Zuber created LawLoop.com, a cloud-computing portal for lawyers, with offices in Los Angeles, California. LawLoop.com uses an online business-network platform to integrate front-and-back office software solutions. LawLoop.com operates completely in the cloud, and includes software application services relating to document management, contact management, client management, and matter management, among other services.

On January 30, 2012, LawLoop.com launched at LegalTech New York 2012. LawLoop.com's launch triggered positive responses from major media outlets such as Los Angeles Business Journal, CNNMoney, Yahoo! Finance, and Corporate Counsel. Following the launch at LegalTech, competing among some 600 start-up companies, LawLoop.com won the start-up competition at IT Expo East 2012, which took place in Miami, Florida.

Zuber's inventions relating to LawLoop.com have resulted in over 10 patents and patents pending. On February 7, 2012, Zuber received his first patent relating to LawLoop.com, U.S. Patent No. 8,112,713 B2, relating to a "Method for Providing Alias Folders in a Document Management System."

==Zuber Lawler & Del Duca==
With his brother Jeff Zuber, Zuber co-founded Zuber & Zuber, now Zuber Lawler & Del Duca, in 2003 as a 3rd-year associate with no clients, and served as its Managing Partner for the first 7 years of its history. During his tenure, Zuber managed Zuber Lawler & Del Duca's growth from 2 attorneys working out of a Los Angeles domestic kitchen to over 25 attorneys working in 11 different languages representing clients throughout the world from offices in Los Angeles, California; New York, New York; and San Francisco, California.

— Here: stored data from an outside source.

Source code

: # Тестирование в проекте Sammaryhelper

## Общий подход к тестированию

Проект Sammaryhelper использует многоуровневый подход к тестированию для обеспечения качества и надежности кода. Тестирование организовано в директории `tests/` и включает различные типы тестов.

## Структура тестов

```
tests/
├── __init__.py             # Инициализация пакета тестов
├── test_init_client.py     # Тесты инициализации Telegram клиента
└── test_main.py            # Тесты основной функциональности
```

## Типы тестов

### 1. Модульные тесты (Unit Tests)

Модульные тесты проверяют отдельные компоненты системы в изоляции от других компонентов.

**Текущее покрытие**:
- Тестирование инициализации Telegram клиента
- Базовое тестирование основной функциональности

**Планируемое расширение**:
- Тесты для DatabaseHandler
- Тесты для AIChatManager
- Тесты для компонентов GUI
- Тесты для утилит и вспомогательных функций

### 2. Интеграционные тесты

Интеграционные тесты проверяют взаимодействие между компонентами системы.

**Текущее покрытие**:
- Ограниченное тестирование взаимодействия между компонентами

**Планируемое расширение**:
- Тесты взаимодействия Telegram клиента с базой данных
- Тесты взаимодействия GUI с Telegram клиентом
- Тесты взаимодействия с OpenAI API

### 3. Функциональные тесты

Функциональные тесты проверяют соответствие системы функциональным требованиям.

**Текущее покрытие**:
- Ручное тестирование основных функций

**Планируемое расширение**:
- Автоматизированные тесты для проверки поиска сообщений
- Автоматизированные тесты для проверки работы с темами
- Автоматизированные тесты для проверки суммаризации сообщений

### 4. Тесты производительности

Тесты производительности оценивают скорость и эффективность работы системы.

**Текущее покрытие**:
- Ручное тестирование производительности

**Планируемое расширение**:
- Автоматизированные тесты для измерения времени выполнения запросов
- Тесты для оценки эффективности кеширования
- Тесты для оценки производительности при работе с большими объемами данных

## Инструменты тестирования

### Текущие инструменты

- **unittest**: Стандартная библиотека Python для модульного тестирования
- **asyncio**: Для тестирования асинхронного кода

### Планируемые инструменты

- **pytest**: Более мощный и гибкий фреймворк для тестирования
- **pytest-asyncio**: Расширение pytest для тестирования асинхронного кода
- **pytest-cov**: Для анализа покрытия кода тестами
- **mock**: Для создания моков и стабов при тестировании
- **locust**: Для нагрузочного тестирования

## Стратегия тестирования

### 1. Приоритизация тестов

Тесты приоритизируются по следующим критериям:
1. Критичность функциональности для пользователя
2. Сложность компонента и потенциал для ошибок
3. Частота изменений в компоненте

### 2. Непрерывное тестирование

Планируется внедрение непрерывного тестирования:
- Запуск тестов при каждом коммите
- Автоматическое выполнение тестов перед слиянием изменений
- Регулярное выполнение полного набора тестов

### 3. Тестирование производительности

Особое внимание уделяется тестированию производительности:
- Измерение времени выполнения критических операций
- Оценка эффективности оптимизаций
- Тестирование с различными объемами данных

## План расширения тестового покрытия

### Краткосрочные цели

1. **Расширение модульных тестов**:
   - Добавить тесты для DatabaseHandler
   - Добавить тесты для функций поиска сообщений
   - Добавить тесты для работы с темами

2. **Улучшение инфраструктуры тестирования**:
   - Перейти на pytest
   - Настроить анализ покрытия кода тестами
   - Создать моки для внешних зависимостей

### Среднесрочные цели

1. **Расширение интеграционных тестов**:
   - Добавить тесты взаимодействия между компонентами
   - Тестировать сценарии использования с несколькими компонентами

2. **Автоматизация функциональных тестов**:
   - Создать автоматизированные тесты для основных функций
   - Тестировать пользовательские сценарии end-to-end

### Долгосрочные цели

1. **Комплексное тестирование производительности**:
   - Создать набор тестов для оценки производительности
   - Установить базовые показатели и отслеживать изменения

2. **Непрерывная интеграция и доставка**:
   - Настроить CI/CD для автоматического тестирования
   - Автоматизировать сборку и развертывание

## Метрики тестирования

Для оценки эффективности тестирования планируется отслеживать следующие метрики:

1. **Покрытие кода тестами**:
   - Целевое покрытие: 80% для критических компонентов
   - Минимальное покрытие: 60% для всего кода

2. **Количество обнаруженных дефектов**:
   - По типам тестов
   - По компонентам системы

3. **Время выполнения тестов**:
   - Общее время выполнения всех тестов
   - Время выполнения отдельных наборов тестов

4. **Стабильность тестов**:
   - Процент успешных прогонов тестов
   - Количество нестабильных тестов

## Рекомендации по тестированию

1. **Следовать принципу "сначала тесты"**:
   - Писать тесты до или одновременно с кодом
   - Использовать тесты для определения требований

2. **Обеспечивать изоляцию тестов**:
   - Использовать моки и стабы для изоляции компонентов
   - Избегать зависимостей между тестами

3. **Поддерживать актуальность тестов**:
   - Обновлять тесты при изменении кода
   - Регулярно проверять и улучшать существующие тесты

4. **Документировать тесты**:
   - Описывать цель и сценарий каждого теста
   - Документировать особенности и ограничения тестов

Zuber Lawler & Del Duca currently represents nine of the Fortune 100 companies, and government entities such as the Federal Deposit Insurance Corporation (FDIC). At the end of 2010, Zuber stepped down as Managing Partner to focus more precisely on client service, attorney recruitment and business development, and to serve as CEO of LawLoop.com. Zuber Lawler & Del Duca is now governed by a Management Committee, on which Zuber serves. He continues to chair Zuber Lawler & Del Duca's Recruiting Committee and Business Development Committee.

==Film==
In 2005, Zuber directed, co-wrote, and produced the independent motion picture Little Athens, starring Jorge Garcia, Eric Szmanda, and Michael Peña. Made on a shoe-string budget, Little Athens was an Official Selection of the 2005 Toronto International Film Festival.

==Boards==
Zuber sits on the Regional Board of Directors for Southern California of UNICEF, the world's leading advocate for children.